_Items from a dataset_
....

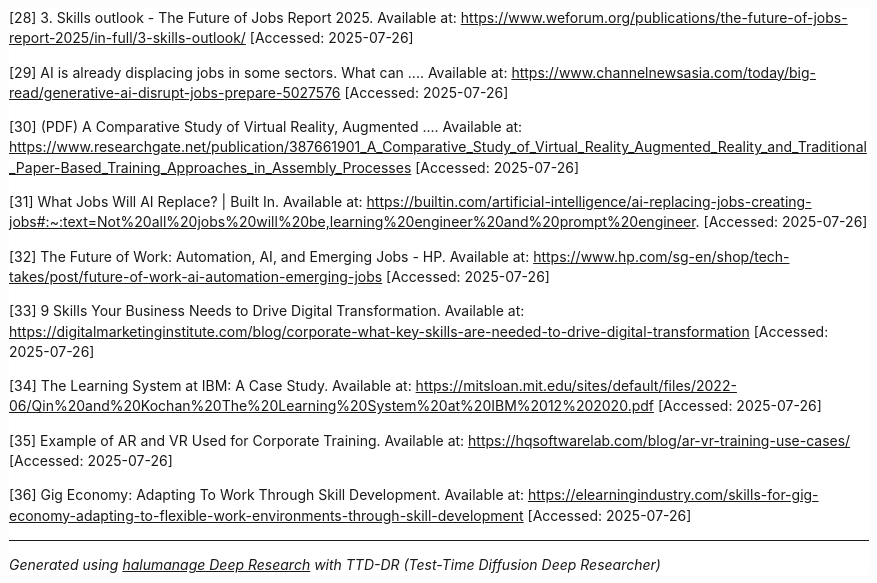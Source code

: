 [28] 3. Skills outlook - The Future of Jobs Report 2025. Available at: https://www.weforum.org/publications/the-future-of-jobs-report-2025/in-full/3-skills-outlook/ [Accessed: 2025-07-26]

[29] AI is already displacing jobs in some sectors. What can .... Available at: https://www.channelnewsasia.com/today/big-read/generative-ai-disrupt-jobs-prepare-5027576 [Accessed: 2025-07-26]

[30] (PDF) A Comparative Study of Virtual Reality, Augmented .... Available at: https://www.researchgate.net/publication/387661901_A_Comparative_Study_of_Virtual_Reality_Augmented_Reality_and_Traditional_Paper-Based_Training_Approaches_in_Assembly_Processes [Accessed: 2025-07-26]

[31] What Jobs Will AI Replace? | Built In. Available at: https://builtin.com/artificial-intelligence/ai-replacing-jobs-creating-jobs#:~:text=Not%20all%20jobs%20will%20be,learning%20engineer%20and%20prompt%20engineer. [Accessed: 2025-07-26]

[32] The Future of Work: Automation, AI, and Emerging Jobs - HP. Available at: https://www.hp.com/sg-en/shop/tech-takes/post/future-of-work-ai-automation-emerging-jobs [Accessed: 2025-07-26]

[33] 9 Skills Your Business Needs to Drive Digital Transformation. Available at: https://digitalmarketinginstitute.com/blog/corporate-what-key-skills-are-needed-to-drive-digital-transformation [Accessed: 2025-07-26]

[34] The Learning System at IBM: A Case Study. Available at: https://mitsloan.mit.edu/sites/default/files/2022-06/Qin%20and%20Kochan%20The%20Learning%20System%20at%20IBM%2012%202020.pdf [Accessed: 2025-07-26]

[35] Example of AR and VR Used for Corporate Training. Available at: https://hqsoftwarelab.com/blog/ar-vr-training-use-cases/ [Accessed: 2025-07-26]

[36] Gig Economy: Adapting To Work Through Skill Development. Available at: https://elearningindustry.com/skills-for-gig-economy-adapting-to-flexible-work-environments-through-skill-development [Accessed: 2025-07-26]

---
*Generated using [halumanage Deep Research](https://github.com/codelion/halumanage) with TTD-DR (Test-Time Diffusion Deep Researcher)*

....

_Task objective_
Reading through the records above, report each line in which the string "blog" is found.

_Solution for this task_
[33] 9 Skills Your Business Needs to Drive Digital Transformation. Available at: https://digitalmarketinginstitute.com/blog/corporate-what-key-skills-are-needed-to-drive-digital-transformation [Accessed: 2025-07-26]
[35] Example of AR and VR Used for Corporate Training. Available at: https://hqsoftwarelab.com/blog/ar-vr-training-use-cases/ [Accessed: 2025-07-26]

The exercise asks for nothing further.